= Sunizade Seyit Mehmet Emin Efendi =

Ottoman scholar

Sunizade Seyit Mehmet Emin Efendi was a seventeenth-century Ottoman scholar and calligrapher and briefly Shaykh al-Islam.

== Early life and education ==
Mehmet Emin was born in 1614. He was the son of Sun‘ullah Efendi, the qadi of Aleppo, who was also known as Kara Sun‘î, thus Mehmet Emin's patronymic Sunizade, “son of Suni.” Mehmet Emin was said to be a descendant of Emir Sultan on his mother's side; thus his title of seyit. Mehmed Emin completed his education in Istanbul, especially under Azmîzâde Efendi. He became a novice or assistant (mülazım) to Osman Hânî Ömer Efendi.

== Career ==
In 1627, Mehmet Emin began as müderris at the Nişancı Mehmed Paşa (Nişancı Paşay-ı Atîk) Madrasa. In 1630, he was appointed to the Yahya Efendi Madrasa, in 1632 to the Murad Paşa (Murad Paşay-ı Cedîd) Madrasa, in 1634 to the Sahn-ı Semân Madrasa, in 1637 to the Şâh Sultan Madrasa, in 1639 to the Aya Sofya Madrasa, and in 1640 to the Süleymaniye Madrasa.

He was appointed qadi of Salonica in 1641, but was dismissed in 1643. He was appointed qadi of Aleppo in 1646 and of Cairo in 1647, but was dismissed from Cairo in less than a year.
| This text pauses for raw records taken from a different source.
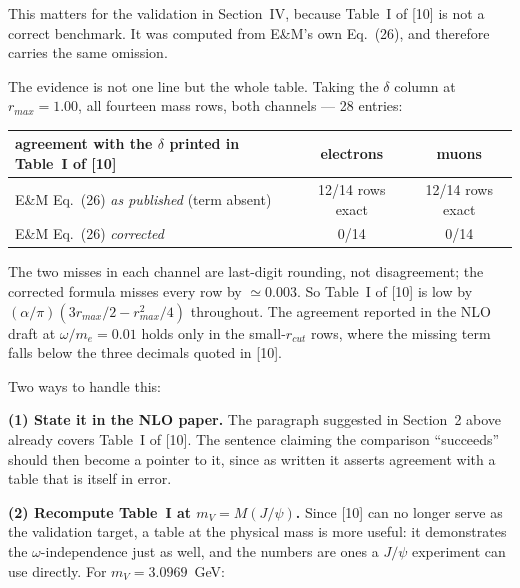\documentclass[11pt]{article}
\begin{document}
This matters for the validation in Section~IV, because Table~I of [10] is not a
correct benchmark. It was computed from E\&M's own Eq.~(26), and therefore
carries the same omission.

The evidence is not one line but the whole table. Taking the $\delta$ column at
$r_{max}=1.00$, all fourteen mass rows, both channels --- 28 entries:

\begin{center}
\begin{tabular}{lcc}
\toprule
agreement with the $\delta$ printed in Table~I of [10] & electrons & muons\\
\midrule
E\&M Eq.~(26) \emph{as published} (term absent) & 12/14 rows exact & 12/14 rows exact\\
E\&M Eq.~(26) \emph{corrected}                  & 0/14             & 0/14\\
\bottomrule
\end{tabular}
\end{center}

The two misses in each channel are last-digit rounding, not disagreement; the
corrected formula misses every row by $\simeq0.003$. So Table~I of [10] is low by
$(\alpha/\pi)(3r_{max}/2-r_{max}^{2}/4)$ throughout. The agreement reported in
the NLO draft at $\omega/m_e=0.01$ holds only in the small-$r_{cut}$ rows, where
the missing term falls below the three decimals quoted in [10].

Two ways to handle this:

\textbf{(1) State it in the NLO paper.} The paragraph suggested in Section~2
above already covers Table~I of [10]. The sentence claiming the comparison
``succeeds'' should then become a pointer to it, since as written it asserts
agreement with a table that is itself in error.

\textbf{(2) Recompute Table~I at $m_V=M(J/\psi)$.} Since [10] can no longer serve
as the validation target, a table at the physical mass is more useful: it
demonstrates the $\omega$-independence just as well, and the numbers are ones a
$J/\psi$ experiment can use directly. For $m_V=3.0969$~GeV:
\end{document}

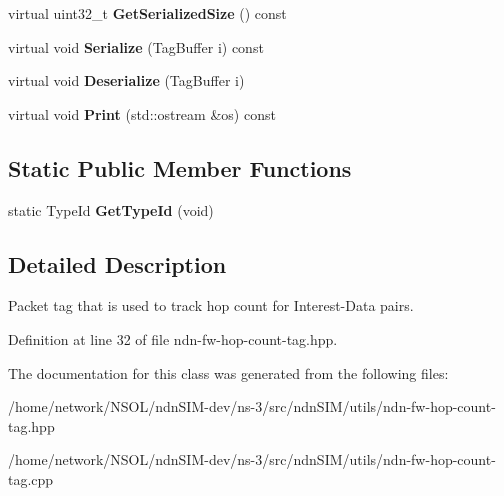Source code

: \begin{DoxyCompactItemize}
\item 
virtual uint32\+\_\+t {\bfseries Get\+Serialized\+Size} () const\hypertarget{classns3_1_1ndn_1_1FwHopCountTag_ae35f0a2edead40e592317a8a81b93d2d}{}\label{classns3_1_1ndn_1_1FwHopCountTag_ae35f0a2edead40e592317a8a81b93d2d}

\item 
virtual void {\bfseries Serialize} (Tag\+Buffer i) const\hypertarget{classns3_1_1ndn_1_1FwHopCountTag_aa4ac564b5ba734c6c5206255f629a958}{}\label{classns3_1_1ndn_1_1FwHopCountTag_aa4ac564b5ba734c6c5206255f629a958}

\item 
virtual void {\bfseries Deserialize} (Tag\+Buffer i)\hypertarget{classns3_1_1ndn_1_1FwHopCountTag_ac868b16e97cfdace940d95d46495fba7}{}\label{classns3_1_1ndn_1_1FwHopCountTag_ac868b16e97cfdace940d95d46495fba7}

\item 
virtual void {\bfseries Print} (std\+::ostream \&os) const\hypertarget{classns3_1_1ndn_1_1FwHopCountTag_aa235047435e18fa09d4453abd98dde45}{}\label{classns3_1_1ndn_1_1FwHopCountTag_aa235047435e18fa09d4453abd98dde45}

\end{DoxyCompactItemize}
\subsection*{Static Public Member Functions}
\begin{DoxyCompactItemize}
\item 
static Type\+Id {\bfseries Get\+Type\+Id} (void)\hypertarget{classns3_1_1ndn_1_1FwHopCountTag_ab87861eb70dbbd6c39005011c22f2c86}{}\label{classns3_1_1ndn_1_1FwHopCountTag_ab87861eb70dbbd6c39005011c22f2c86}

\end{DoxyCompactItemize}


\subsection{Detailed Description}
Packet tag that is used to track hop count for Interest-\/\+Data pairs. 

Definition at line 32 of file ndn-\/fw-\/hop-\/count-\/tag.\+hpp.



The documentation for this class was generated from the following files\+:\begin{DoxyCompactItemize}
\item 
/home/network/\+N\+S\+O\+L/ndn\+S\+I\+M-\/dev/ns-\/3/src/ndn\+S\+I\+M/utils/ndn-\/fw-\/hop-\/count-\/tag.\+hpp\item 
/home/network/\+N\+S\+O\+L/ndn\+S\+I\+M-\/dev/ns-\/3/src/ndn\+S\+I\+M/utils/ndn-\/fw-\/hop-\/count-\/tag.\+cpp\end{DoxyCompactItemize}
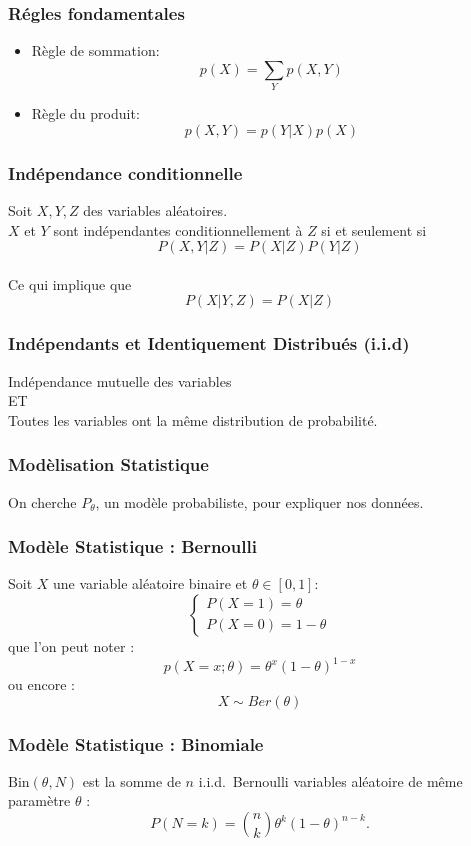 \begin{frame}
  \frametitle{Régles fondamentales}
  \begin{itemize}
  \item Règle de sommation: $$p(X)=\sum_{Y}p(X,Y)$$
  \item Règle du produit: $$p(X,Y)=p(Y|X)p(X)$$
  \end{itemize}
\end{frame}

\begin{frame}
  \frametitle{Indépendance conditionnelle}
    Soit $X,Y,Z$ des variables aléatoires. \\
    $X$ et $Y$ sont indépendantes conditionnellement à $Z$ si et seulement si $$P (X,Y | Z)=P(X|Z)P(Y|Z)$$ \\
    Ce qui implique que $$P(X|Y,Z)=P (X|Z)$$
\end{frame}

\begin{frame}
  \frametitle{Indépendants et Identiquement Distribués (i.i.d)}
  \begin{center}
  Indépendance mutuelle des variables\\
  ET\\
  Toutes les variables ont la même distribution de probabilité.
  \end{center}
\end{frame}

\begin{frame}
  \frametitle{Modèlisation Statistique}
  On cherche $P_{\theta}$, un modèle probabiliste, pour expliquer nos données.
\end{frame}

\begin{frame}
  \frametitle{Modèle Statistique : Bernoulli}
Soit $X$ une variable aléatoire binaire et $\theta \in [0,1]$:
\[
\left\{
    \begin{array}{ll}
        P(X=1)=\theta\\
        P(X=0)=1-\theta
    \end{array}
\right.
\]
que l'on peut noter : 
$$p(X=x;\theta) = \theta^x(1-\theta)^{1-x}$$
ou encore :
$$X \sim Ber(\theta)$$
\end{frame}

\begin{frame}
  \frametitle{Modèle Statistique : Binomiale}
  $\text{Bin}(\theta, N)$ est la somme de $n$ i.i.d.\ Bernoulli variables aléatoire de même paramètre $\theta$ :
  $$P(N=k)=\binom{n}{k} {\theta}^k (1-\theta)^{n-k}.$$
\end{frame}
He was appointed qadi of Istanbul in 1649, but was dismissed in 1650. He was appointed kazasker of Anatolia in 1654, but retired in 1655. Nevertheless, he was appointed kazasker of Rumelia in 1657. He was dismissed in 1658 and retired into seclusion (inziva). However, he was made kazasker of Rumelia for a second time in 1660.

During his term as kazasker, in February 1662, he was appointed Shaykh al-Islam. According to sources of the period, Mehmed Emin was a “frivolous person” (hafif meşreb) who could not maintain the dignity of his office, and thus was dismissed on the grounds of senility in November 1662. Additional reasons given included “lack of foreign affairs” (umûr-ı hâriciyyesinin bulunmayışı) and the taking of bribes. Some sources mention also his issuance of a fatwa for the execution of qutb of the Melâmiyye Sufi order Sütçü Beşir Ağa and his murids.

Mehmed Emin was said to be skilled in taliq calligraphy, which he learned from Derviş Abdî-i Mevlevi.

== Death and burial ==
Mehmed Emin died in his yalı in Beşiktaş in July 1665. He was buried near the Aziz Mahmud Hüdâyî Dergâh in Üsküdar. His grave was marked with a large turban (kavuk). Because of repairs and enlargements after the 1894 earthquake, Mehmed Emin's grave may now be underneath the dergah mosque.